I need to move somewhere else. I have nothing in this city, this state, hell this country that could keep me down, that is other than leases and having the money necessary to get the hell out of here. The biggest thing that I am lacking however, is the confidence to do something so mind fuckingly uncertain. The mere planning, or forethought before doing something so radical is keeping me from doing it. Hopefully I can get it done in a year or so, but I'll have to see what can be done.
Women confuse me. I will never profess to have an inkling of an understanding for them. Every one I meet is different, and thinks nothing like the previous. I would like to think that I'm pretty good about picking up on hints, or knowing when to make a move, do something drastic, but I swear this girl I know must assume I'm telepathic if she does like me, because I can not find any hints or, well, anything to indicate otherwise. Which hey, if that's the case, then awesome. I'm 100% cool with that but there is some kind of ambiguous tension between us, but never the hint I'd need, nor an opportunity created to really get the envelope pushed. In a decidedly comical fashion, I anticipate us getting liquored up soon and figuring things out in a certain state of inebriation. For what it's worth, I really don't even have time to be worrying about girls at all, and when it comes down to it, I'm quite alright either way with them, I can do my own thing quite comfortably. Just this ambiguous tension gets me, I'm not sure what to do. Oh well, in the next week things are almost guaranteed to work themselves out.

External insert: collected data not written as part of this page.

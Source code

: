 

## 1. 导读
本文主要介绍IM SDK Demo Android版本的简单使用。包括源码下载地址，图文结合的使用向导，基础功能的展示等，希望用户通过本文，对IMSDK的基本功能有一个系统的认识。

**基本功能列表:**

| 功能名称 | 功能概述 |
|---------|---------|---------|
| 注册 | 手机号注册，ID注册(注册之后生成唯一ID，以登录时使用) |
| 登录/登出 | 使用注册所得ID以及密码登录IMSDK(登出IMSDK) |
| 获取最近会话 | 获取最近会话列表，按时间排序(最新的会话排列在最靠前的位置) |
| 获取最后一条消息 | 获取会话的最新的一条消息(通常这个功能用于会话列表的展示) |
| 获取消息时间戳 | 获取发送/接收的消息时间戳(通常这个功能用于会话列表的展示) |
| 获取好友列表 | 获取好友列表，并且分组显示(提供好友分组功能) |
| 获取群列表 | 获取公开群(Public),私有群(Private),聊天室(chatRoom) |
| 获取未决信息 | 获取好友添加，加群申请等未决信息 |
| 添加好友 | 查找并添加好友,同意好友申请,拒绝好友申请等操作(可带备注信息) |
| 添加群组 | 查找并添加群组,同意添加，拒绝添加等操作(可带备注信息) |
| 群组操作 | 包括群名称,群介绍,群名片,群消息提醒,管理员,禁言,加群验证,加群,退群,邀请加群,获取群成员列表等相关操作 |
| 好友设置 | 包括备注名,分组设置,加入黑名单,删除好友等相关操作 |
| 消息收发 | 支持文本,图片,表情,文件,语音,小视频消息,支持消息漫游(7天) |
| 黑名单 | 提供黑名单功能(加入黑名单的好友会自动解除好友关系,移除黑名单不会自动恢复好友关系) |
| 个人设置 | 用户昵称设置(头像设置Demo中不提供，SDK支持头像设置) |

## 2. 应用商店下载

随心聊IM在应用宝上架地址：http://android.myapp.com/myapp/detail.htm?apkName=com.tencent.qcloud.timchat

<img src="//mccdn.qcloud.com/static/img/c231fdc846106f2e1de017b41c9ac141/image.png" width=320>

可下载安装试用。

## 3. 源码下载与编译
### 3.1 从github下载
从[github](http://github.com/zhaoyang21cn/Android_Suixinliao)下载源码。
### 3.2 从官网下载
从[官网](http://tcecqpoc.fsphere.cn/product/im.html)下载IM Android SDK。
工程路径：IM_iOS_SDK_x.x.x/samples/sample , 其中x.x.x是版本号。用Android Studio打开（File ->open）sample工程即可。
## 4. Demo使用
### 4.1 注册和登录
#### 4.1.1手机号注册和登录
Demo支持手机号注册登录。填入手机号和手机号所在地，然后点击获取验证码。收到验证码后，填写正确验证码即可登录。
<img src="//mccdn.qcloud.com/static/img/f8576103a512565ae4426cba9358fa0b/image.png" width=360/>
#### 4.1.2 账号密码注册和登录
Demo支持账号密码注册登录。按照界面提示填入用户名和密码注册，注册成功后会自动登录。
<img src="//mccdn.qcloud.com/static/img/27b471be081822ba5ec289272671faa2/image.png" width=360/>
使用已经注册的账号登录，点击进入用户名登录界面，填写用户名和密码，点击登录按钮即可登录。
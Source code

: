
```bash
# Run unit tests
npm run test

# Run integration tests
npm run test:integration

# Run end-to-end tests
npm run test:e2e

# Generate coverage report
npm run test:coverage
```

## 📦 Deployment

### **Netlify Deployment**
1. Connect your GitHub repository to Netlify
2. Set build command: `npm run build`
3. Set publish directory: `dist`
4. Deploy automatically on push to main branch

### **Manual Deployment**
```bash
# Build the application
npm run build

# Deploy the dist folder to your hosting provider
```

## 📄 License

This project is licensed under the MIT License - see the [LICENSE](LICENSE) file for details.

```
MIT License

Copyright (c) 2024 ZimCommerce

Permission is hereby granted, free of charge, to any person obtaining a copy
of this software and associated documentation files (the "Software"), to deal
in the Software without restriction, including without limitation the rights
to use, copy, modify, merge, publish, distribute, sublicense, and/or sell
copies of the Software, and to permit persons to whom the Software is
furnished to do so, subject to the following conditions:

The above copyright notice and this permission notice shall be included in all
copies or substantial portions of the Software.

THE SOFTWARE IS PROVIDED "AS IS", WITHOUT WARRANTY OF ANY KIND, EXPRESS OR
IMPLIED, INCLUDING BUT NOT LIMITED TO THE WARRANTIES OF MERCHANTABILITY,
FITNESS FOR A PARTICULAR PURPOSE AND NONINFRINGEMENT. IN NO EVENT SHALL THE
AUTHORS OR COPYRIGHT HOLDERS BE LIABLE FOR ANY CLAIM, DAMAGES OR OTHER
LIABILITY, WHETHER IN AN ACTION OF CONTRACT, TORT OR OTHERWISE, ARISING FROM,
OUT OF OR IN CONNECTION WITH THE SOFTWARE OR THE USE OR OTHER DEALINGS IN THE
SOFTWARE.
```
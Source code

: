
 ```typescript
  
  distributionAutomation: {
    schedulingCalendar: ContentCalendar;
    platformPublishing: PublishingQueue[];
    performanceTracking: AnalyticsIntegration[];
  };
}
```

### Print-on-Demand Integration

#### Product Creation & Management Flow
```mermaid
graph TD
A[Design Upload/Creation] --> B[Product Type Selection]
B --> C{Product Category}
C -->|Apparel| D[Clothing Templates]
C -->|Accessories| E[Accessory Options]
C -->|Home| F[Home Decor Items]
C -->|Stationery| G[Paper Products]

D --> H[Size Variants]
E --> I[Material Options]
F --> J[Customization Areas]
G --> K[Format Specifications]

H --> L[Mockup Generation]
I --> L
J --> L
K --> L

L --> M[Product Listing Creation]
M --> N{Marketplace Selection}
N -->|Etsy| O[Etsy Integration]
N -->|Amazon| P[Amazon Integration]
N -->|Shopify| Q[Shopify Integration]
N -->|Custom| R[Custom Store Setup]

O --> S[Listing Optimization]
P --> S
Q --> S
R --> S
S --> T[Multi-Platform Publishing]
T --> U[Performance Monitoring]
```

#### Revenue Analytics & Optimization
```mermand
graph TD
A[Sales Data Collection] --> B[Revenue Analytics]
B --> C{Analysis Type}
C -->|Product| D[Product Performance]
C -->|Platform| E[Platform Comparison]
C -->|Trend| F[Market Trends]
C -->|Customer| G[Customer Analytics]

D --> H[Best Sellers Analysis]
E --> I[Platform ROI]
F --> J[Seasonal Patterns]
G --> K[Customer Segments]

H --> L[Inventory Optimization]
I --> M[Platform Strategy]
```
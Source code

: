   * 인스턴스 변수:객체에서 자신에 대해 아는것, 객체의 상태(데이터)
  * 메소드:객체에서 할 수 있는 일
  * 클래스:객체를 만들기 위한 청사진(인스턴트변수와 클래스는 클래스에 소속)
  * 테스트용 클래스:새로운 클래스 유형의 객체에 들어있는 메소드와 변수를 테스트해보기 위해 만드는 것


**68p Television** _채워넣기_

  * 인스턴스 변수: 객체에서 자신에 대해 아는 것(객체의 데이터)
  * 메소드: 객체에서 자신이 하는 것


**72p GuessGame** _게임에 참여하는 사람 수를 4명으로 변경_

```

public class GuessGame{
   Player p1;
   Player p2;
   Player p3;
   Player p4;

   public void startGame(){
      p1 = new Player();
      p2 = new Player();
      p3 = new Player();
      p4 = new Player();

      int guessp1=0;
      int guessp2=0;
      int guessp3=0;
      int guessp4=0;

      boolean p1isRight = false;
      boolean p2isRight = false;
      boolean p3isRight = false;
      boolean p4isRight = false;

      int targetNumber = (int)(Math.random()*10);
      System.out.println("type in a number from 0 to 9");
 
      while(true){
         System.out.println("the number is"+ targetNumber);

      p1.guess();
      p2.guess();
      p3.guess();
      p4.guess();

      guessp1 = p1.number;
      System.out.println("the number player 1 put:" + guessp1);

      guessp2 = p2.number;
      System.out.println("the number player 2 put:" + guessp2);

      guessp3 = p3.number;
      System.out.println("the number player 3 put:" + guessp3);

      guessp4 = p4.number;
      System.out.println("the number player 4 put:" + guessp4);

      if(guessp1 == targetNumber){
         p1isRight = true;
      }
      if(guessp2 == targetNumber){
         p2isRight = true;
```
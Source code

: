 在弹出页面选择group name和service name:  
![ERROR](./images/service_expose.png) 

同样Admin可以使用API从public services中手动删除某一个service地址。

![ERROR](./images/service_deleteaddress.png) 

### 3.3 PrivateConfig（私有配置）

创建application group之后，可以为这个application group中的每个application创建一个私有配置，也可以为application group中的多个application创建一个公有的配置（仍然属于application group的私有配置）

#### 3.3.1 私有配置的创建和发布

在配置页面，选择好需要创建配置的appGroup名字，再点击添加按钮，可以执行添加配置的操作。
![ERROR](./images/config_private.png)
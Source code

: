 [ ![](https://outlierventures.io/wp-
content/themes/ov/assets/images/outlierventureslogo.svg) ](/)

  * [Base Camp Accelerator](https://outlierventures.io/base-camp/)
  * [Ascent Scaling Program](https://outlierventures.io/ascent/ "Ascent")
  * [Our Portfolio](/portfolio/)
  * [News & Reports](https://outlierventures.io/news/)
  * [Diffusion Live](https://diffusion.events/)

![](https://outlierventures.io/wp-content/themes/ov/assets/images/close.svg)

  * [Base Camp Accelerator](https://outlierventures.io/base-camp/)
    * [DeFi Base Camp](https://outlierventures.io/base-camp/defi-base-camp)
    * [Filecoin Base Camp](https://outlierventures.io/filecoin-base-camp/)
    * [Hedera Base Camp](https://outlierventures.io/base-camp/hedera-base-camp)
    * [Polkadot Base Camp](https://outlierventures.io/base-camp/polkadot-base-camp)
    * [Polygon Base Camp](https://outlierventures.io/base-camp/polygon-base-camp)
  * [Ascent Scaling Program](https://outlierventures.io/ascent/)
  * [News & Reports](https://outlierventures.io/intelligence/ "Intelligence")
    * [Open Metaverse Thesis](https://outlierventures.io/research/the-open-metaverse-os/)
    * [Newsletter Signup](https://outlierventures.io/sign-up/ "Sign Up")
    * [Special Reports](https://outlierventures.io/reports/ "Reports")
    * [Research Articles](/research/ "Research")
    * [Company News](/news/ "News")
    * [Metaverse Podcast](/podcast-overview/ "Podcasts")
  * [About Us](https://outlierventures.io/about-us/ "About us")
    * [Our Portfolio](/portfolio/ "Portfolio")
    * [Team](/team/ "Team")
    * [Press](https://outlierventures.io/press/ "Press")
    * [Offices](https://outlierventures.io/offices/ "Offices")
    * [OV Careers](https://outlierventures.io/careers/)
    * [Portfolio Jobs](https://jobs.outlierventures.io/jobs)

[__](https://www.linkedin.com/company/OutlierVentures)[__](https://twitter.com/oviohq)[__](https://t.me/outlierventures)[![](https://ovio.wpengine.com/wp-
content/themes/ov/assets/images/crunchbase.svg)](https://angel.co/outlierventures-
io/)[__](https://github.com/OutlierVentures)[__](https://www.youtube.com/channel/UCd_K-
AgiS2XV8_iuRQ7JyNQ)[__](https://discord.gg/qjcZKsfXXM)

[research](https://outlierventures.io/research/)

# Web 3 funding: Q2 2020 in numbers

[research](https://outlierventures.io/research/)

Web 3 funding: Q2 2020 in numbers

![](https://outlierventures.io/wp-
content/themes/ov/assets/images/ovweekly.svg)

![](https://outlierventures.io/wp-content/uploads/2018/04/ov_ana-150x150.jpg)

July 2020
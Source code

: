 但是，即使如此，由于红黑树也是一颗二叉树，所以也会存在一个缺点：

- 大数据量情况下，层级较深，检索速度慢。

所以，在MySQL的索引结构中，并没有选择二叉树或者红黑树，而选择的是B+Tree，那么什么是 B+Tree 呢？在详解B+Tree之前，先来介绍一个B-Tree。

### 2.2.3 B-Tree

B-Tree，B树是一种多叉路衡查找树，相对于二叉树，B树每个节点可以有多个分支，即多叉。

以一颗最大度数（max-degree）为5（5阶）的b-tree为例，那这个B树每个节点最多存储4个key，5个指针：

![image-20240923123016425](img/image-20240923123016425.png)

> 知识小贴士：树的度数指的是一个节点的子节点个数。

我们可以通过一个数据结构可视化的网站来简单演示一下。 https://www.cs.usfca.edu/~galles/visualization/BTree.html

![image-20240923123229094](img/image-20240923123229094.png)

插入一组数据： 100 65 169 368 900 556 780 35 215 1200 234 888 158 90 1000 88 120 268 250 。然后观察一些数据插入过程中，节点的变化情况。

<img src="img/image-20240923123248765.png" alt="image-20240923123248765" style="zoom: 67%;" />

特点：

Oh well, I'll be alright, I always am. I'll figure something out with the job, and the girl, and things will get back to normal. I'll baseline, have a good time, and time will pass. It always does.
But when do I get to do something extraordinary. When will I be extraordinary. I want to do something big, something huge. I want to move mountains, to change the world, but all things have to start with a single step, in a single direction. I just don't know what direction. It feels as if I'm lost in a pool of opportunities, drowning but not knowing what way to swim. This applies to both my professional and personal lives. It kind of sucks.
But New York City, you've charmed me once. Please do it again. I know your lights will be bright, and your flames will burn fast, just give me that sweet, sweet rush I need. I've got to learn to be more irresponsible sometimes. I say my friends never consider the consequences of their actions, I think I do it too much.
It's time to go tripping the lights fantastic.